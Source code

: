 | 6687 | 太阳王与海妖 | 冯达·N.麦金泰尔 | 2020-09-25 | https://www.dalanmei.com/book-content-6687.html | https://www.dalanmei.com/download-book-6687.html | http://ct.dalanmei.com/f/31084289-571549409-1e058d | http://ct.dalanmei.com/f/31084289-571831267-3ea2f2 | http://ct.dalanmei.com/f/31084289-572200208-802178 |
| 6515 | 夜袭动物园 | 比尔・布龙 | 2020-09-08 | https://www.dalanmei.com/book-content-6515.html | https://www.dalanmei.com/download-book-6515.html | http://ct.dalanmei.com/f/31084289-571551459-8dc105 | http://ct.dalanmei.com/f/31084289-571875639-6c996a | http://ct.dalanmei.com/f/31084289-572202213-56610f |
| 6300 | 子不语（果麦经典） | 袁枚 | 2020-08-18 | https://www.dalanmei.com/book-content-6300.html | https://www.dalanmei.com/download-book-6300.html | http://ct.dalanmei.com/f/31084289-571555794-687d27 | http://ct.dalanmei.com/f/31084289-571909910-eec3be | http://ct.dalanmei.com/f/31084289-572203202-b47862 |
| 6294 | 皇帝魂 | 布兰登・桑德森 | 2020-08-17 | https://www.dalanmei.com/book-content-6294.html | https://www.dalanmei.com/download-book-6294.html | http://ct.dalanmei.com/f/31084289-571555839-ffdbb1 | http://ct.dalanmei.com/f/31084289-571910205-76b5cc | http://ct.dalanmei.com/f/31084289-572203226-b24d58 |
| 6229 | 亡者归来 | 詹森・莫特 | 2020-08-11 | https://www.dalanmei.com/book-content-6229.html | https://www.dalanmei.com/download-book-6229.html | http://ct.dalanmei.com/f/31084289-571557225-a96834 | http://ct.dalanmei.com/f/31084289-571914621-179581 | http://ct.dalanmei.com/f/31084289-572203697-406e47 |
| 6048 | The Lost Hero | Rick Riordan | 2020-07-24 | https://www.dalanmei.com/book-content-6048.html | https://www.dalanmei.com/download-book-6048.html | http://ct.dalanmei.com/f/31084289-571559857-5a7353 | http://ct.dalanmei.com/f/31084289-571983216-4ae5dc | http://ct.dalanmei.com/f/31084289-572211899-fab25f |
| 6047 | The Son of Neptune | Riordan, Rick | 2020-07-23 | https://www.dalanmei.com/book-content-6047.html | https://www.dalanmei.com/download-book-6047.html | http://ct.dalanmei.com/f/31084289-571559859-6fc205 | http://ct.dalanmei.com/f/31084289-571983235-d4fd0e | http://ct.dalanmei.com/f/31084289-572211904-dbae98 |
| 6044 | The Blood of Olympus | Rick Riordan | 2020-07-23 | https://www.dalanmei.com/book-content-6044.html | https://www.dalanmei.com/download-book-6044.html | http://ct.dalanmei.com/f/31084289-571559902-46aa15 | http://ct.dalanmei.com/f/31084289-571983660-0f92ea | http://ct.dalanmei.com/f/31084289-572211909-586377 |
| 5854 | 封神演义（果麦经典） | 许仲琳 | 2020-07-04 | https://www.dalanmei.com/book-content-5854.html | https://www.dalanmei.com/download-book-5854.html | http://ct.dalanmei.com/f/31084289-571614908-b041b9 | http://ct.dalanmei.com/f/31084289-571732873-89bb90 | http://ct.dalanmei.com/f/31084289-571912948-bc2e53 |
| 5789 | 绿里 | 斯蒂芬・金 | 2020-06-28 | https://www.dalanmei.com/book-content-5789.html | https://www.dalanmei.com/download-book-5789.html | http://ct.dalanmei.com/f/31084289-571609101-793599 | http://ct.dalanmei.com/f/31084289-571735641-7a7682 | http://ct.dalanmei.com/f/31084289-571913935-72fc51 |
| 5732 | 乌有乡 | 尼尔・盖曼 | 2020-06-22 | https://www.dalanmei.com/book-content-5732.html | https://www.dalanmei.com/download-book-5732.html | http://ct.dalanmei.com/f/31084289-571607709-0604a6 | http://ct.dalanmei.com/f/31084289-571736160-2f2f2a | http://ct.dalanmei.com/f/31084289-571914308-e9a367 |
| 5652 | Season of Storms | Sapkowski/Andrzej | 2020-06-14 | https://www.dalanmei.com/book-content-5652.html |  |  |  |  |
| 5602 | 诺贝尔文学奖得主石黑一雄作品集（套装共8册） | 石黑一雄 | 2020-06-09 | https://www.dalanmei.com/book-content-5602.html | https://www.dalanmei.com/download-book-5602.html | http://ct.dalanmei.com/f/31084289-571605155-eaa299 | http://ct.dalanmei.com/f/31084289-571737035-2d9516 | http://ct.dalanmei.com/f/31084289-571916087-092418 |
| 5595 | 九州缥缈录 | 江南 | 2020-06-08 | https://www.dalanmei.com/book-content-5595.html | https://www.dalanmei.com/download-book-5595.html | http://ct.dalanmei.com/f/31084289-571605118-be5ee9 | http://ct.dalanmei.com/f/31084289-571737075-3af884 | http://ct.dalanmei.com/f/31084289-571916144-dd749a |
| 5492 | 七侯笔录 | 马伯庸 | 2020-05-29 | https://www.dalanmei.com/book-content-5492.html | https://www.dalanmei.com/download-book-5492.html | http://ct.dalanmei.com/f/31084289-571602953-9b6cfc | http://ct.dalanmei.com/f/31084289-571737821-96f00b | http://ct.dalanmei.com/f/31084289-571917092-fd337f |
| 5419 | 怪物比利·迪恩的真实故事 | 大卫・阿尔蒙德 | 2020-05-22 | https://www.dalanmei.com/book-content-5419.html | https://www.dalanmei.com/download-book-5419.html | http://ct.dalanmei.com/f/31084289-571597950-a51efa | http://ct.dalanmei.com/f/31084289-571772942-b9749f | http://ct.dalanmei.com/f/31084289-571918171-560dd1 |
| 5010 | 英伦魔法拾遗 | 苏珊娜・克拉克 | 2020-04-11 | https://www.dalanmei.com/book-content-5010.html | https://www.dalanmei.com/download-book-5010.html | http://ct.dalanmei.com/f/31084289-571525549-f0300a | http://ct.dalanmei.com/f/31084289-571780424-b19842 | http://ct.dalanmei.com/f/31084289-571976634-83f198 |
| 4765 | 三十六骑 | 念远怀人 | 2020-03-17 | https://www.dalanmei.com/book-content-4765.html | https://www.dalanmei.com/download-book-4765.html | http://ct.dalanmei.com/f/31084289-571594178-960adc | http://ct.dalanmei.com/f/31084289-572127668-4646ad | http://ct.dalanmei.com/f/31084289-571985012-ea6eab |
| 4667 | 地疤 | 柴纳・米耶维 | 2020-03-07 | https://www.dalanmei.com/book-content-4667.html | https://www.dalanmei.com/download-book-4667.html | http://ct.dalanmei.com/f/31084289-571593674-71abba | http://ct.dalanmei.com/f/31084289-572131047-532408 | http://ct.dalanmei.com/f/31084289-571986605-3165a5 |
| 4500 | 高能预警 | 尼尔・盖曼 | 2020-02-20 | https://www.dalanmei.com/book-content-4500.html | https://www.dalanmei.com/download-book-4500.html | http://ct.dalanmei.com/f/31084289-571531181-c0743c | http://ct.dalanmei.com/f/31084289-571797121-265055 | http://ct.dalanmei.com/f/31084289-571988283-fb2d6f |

- **Goal of the exercise**: Look back at the data above. Transcribe exactly the lines starting at the line that contains "6515 | 夜袭动物园" and ending at the line that contains "皇帝魂 | 布兰登・桑德森".

- **Response area**:
| 6515 | 夜袭动物园 | 比尔・布龙 | 2020-09-08 | https://www.dalanmei.com/book-content-6515.html | https://www.dalanmei.com/download-book-6515.html | http://ct.dalanmei.com/f/31084289-571551459-8dc105 | http://ct.dalanmei.com/f/31084289-571875639-6c996a | http://ct.dalanmei.com/f/31084289-572202213-56610f |
| 6300 | 子不语（果麦经典） | 袁枚 | 2020-08-18 | https://www.dalanmei.com/book-content-6300.html | https://www.dalanmei.com/download-book-6300.html | http://ct.dalanmei.com/f/31084289-571555794-687d27 | http://ct.dalanmei.com/f/31084289-571909910-eec3be | http://ct.dalanmei.com/f/31084289-572203202-b47862 |
| 6294 | 皇帝魂 | 布兰登・桑德森 | 2020-08-17 | https://www.dalanmei.com/book-content-6294.html | https://www.dalanmei.com/download-book-6294.html | http://ct.dalanmei.com/f/31084289-571555839-ffdbb1 | http://ct.dalanmei.com/f/31084289-571910205-76b5cc | http://ct.dalanmei.com/f/31084289-572203226-b24d58 |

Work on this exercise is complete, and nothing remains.